Material shown Block Start
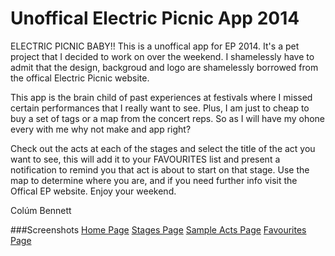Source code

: Unoffical Electric Picnic App 2014
=========================

ELECTRIC PICNIC BABY!! This is a unoffical app for EP 2014. It's a pet project that I decided to work on over the weekend. I shamelessly have to admit that the design, backgroud and logo are shamelessly borrowed from the offical Electric Picnic website.

This app is the brain child of past experiences at festivals where I missed certain performances that I really want to see. Plus, I am just to cheap to buy a set of tags or a map from the concert reps. So as I will have my ohone every with me why not make and app right?

Check out the acts at each of the stages and select the title of the act you want to see, this will add it to your FAVOURITES list and present a notification to remind you that act is about to start on that stage. Use the map to determine where you are, and if you need further info visit the Offical EP website. Enjoy your weekend.

Colúm Bennett

###Screenshots
[Home Page](https://github.com/col1985/ep-2014-iOS-app/blob/ep/screenshots/home.png)
[Stages Page](https://github.com/col1985/ep-2014-iOS-app/blob/ep/screenshots/stages.png)
[Sample Acts Page](https://github.com/col1985/ep-2014-iOS-app/blob/ep/screenshots/sample-acts-page.png)
[Favourites Page](https://github.com/col1985/ep-2014-iOS-app/blob/ep/screenshots/favs-list.png)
Material shown Block End
* Problem description: Within the data above, how many lines include "Electric"? The number alone is the answer.

* Task solution: 2